- [TASK ITEM]
Once every line below has been checked for "horizon", give only the number of lines that have it.

(Extracted data entries)
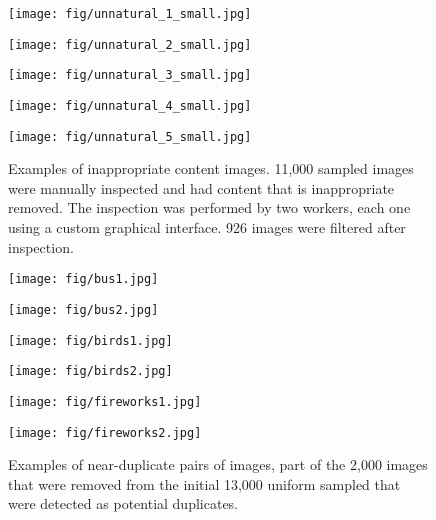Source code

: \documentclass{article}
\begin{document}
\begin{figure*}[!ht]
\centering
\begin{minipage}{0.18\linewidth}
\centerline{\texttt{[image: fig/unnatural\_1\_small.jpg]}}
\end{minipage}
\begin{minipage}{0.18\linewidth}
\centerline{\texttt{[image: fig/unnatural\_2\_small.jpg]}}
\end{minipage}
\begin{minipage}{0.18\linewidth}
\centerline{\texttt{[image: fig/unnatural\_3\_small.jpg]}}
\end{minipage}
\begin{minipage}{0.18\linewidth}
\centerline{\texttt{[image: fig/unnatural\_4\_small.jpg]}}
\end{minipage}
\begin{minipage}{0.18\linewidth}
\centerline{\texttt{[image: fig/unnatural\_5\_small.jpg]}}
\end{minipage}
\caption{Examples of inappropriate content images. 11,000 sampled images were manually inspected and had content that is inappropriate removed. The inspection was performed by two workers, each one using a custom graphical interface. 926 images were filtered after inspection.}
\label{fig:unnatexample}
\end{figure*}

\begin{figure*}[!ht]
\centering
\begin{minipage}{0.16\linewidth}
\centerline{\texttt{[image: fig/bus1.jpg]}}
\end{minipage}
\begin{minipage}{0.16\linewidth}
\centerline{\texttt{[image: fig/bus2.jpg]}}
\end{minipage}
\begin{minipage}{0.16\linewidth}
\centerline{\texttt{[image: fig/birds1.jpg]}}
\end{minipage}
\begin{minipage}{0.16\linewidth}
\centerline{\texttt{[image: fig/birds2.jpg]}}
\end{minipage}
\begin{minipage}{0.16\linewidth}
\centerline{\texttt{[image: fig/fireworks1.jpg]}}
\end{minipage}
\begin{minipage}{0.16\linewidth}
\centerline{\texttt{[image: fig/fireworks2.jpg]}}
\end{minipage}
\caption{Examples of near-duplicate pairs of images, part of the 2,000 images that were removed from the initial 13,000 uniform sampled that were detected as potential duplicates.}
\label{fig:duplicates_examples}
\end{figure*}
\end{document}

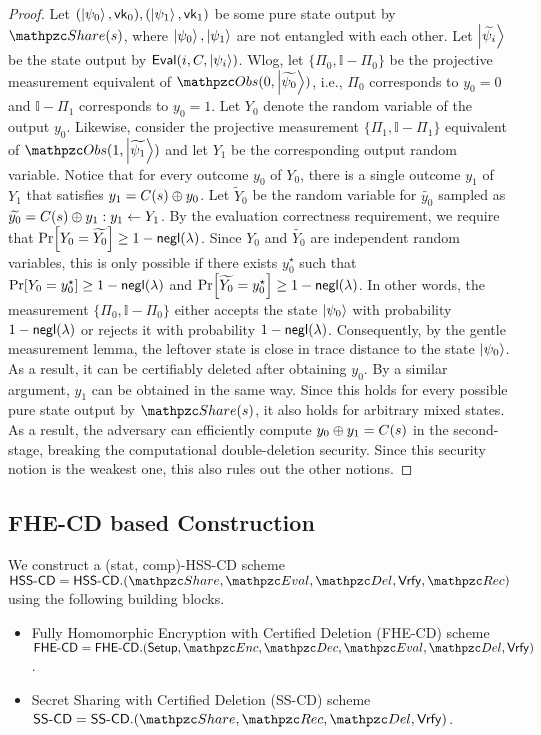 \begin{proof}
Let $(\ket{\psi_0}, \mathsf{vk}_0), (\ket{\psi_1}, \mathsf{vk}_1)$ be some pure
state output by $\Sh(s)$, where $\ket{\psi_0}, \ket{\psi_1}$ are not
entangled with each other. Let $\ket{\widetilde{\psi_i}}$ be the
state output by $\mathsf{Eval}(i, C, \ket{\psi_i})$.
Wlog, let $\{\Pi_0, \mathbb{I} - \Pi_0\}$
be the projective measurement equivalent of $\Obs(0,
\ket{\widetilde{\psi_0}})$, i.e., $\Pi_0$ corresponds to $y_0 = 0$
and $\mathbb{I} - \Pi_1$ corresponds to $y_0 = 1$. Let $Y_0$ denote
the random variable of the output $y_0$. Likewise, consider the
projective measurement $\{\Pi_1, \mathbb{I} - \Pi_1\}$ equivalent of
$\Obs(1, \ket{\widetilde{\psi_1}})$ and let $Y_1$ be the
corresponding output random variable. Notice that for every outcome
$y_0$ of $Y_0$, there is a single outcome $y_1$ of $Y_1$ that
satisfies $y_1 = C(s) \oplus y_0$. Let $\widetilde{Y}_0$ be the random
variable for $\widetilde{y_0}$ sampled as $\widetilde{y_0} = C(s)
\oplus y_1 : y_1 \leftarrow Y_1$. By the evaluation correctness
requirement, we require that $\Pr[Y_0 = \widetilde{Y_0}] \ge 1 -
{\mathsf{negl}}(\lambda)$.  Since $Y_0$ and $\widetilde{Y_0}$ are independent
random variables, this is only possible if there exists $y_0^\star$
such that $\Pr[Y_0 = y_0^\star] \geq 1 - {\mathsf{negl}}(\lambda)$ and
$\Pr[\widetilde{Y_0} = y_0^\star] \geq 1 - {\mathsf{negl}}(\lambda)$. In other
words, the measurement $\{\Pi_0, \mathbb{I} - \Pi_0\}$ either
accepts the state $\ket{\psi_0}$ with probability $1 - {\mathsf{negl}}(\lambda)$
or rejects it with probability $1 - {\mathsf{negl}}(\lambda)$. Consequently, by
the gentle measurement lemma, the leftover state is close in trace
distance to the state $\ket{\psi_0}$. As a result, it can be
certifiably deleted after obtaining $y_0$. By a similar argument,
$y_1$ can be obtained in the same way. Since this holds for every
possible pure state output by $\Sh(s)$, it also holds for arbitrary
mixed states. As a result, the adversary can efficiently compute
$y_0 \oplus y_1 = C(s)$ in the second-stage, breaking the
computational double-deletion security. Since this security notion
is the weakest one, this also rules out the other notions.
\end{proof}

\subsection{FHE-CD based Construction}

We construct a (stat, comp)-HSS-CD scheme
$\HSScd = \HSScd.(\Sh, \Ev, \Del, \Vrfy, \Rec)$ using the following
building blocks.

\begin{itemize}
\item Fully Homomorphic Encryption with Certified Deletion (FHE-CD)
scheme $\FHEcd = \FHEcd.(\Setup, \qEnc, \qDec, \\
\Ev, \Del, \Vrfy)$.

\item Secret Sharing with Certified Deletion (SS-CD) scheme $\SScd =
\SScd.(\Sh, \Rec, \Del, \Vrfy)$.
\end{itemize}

==

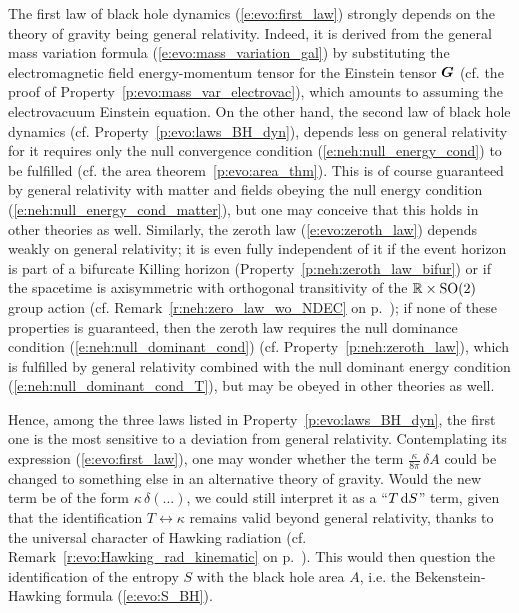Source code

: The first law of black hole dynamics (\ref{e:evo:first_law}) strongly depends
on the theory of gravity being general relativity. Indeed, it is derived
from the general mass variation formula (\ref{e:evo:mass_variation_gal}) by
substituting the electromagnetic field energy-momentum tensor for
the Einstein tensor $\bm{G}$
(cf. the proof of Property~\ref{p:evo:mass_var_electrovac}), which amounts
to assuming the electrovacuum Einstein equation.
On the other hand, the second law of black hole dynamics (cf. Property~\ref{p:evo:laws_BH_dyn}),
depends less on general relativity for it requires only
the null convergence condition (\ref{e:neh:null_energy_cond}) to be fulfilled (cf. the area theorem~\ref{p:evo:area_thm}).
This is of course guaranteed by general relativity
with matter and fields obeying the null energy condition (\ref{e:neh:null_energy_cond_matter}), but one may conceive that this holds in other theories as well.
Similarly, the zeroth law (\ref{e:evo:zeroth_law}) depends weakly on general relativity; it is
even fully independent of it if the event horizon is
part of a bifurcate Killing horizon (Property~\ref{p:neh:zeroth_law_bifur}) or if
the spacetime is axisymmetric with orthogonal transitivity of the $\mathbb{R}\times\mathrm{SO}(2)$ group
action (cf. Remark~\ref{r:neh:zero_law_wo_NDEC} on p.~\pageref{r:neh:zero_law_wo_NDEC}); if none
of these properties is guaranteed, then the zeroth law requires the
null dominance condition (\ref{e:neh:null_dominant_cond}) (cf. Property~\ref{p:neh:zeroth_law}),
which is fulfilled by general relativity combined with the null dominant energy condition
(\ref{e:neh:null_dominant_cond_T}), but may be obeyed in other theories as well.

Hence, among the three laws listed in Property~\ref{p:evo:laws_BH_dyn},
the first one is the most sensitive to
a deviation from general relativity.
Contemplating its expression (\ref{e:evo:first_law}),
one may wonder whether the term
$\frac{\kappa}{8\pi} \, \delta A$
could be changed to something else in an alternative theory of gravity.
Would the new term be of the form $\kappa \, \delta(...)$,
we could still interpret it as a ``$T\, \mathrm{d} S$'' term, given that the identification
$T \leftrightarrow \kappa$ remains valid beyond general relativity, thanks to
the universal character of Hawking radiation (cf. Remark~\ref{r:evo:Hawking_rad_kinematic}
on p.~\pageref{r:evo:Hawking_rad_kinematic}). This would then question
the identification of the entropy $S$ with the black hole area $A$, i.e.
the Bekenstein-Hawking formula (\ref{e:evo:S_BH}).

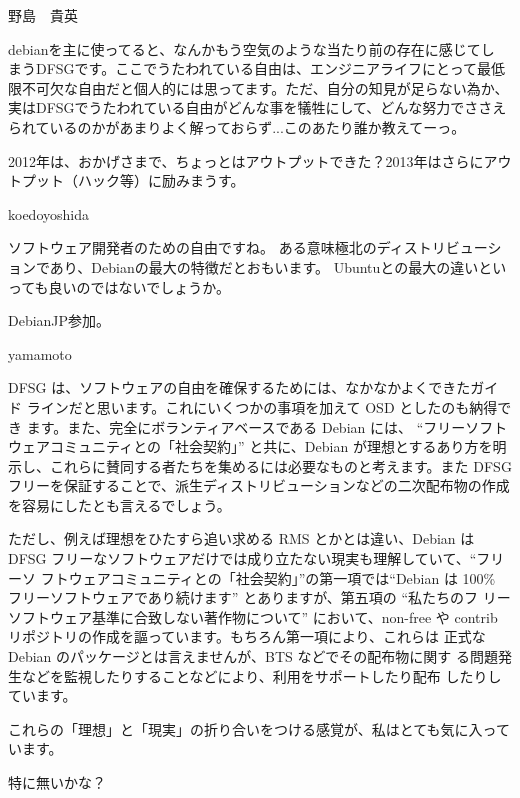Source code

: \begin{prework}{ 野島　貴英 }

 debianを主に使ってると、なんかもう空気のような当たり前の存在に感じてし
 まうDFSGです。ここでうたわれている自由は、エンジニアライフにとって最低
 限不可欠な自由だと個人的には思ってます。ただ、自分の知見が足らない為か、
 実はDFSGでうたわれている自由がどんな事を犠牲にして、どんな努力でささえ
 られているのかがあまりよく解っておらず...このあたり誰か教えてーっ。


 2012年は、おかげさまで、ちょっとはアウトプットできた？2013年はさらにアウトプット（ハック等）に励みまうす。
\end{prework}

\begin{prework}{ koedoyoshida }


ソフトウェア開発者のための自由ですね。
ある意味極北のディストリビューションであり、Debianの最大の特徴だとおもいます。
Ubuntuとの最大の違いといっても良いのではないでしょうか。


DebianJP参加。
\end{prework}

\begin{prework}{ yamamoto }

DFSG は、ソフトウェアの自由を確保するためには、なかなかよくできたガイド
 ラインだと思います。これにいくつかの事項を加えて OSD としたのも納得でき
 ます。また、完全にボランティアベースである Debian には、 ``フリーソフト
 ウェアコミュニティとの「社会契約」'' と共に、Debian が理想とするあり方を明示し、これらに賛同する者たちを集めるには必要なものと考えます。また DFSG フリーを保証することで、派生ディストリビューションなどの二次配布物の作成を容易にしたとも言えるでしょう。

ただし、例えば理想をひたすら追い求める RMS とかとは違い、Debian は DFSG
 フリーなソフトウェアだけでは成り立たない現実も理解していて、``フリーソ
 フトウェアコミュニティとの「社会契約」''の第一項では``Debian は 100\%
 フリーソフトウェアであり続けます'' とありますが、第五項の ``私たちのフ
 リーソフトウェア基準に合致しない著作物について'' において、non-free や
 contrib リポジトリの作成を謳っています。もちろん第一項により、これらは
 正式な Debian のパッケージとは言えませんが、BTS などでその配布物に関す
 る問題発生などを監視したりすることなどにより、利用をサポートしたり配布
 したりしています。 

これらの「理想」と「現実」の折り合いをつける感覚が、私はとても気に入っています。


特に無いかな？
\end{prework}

- [SOLUTION FOR THIS EXERCISE]
2